What to do:
What is needed is an exact copy of all the entries below.

[Raw data — start]

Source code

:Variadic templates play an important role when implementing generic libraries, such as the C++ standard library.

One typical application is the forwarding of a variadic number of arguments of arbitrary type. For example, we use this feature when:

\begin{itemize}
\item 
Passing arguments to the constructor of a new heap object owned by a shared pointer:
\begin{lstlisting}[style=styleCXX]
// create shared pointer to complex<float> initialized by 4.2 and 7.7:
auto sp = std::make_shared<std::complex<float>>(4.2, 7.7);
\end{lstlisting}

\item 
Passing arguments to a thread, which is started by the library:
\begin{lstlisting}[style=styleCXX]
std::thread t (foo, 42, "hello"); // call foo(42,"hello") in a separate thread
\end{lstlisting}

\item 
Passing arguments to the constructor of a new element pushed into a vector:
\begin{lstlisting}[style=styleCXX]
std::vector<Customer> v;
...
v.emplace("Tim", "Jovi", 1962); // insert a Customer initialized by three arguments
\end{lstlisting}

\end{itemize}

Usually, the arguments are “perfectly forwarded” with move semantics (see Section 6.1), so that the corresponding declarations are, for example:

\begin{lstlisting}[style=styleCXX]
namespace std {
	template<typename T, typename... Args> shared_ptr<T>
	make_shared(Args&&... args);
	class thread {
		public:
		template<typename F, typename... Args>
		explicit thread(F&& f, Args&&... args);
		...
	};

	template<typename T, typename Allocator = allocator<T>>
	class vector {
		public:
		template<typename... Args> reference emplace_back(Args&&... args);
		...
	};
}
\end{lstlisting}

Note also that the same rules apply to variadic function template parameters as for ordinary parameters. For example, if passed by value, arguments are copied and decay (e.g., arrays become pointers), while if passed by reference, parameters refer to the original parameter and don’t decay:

[Raw data — finish]

Completed exercise:
Source code

:Variadic templates play an important role when implementing generic libraries, such as the C++ standard library.

One typical application is the forwarding of a variadic number of arguments of arbitrary type. For example, we use this feature when:

\begin{itemize}
\item 
Passing arguments to the constructor of a new heap object owned by a shared pointer:
\begin{lstlisting}[style=styleCXX]
// create shared pointer to complex<float> initialized by 4.2 and 7.7:
auto sp = std::make_shared<std::complex<float>>(4.2, 7.7);
\end{lstlisting}

\item 
Passing arguments to a thread, which is started by the library:
\begin{lstlisting}[style=styleCXX]
std::thread t (foo, 42, "hello"); // call foo(42,"hello") in a separate thread
\end{lstlisting}

\item 
Passing arguments to the constructor of a new element pushed into a vector:
\begin{lstlisting}[style=styleCXX]
std::vector<Customer> v;
...
v.emplace("Tim", "Jovi", 1962); // insert a Customer initialized by three arguments
\end{lstlisting}

\end{itemize}

Usually, the arguments are “perfectly forwarded” with move semantics (see Section 6.1), so that the corresponding declarations are, for example:

\begin{lstlisting}[style=styleCXX]
namespace std {
	template<typename T, typename... Args> shared_ptr<T>
	make_shared(Args&&... args);
	class thread {
		public:
		template<typename F, typename... Args>
		explicit thread(F&& f, Args&&... args);
		...
	};

	template<typename T, typename Allocator = allocator<T>>
	class vector {
		public:
		template<typename... Args> reference emplace_back(Args&&... args);
		...
	};
}
\end{lstlisting}

Note also that the same rules apply to variadic function template parameters as for ordinary parameters. For example, if passed by value, arguments are copied and decay (e.g., arrays become pointers), while if passed by reference, parameters refer to the original parameter and don’t decay:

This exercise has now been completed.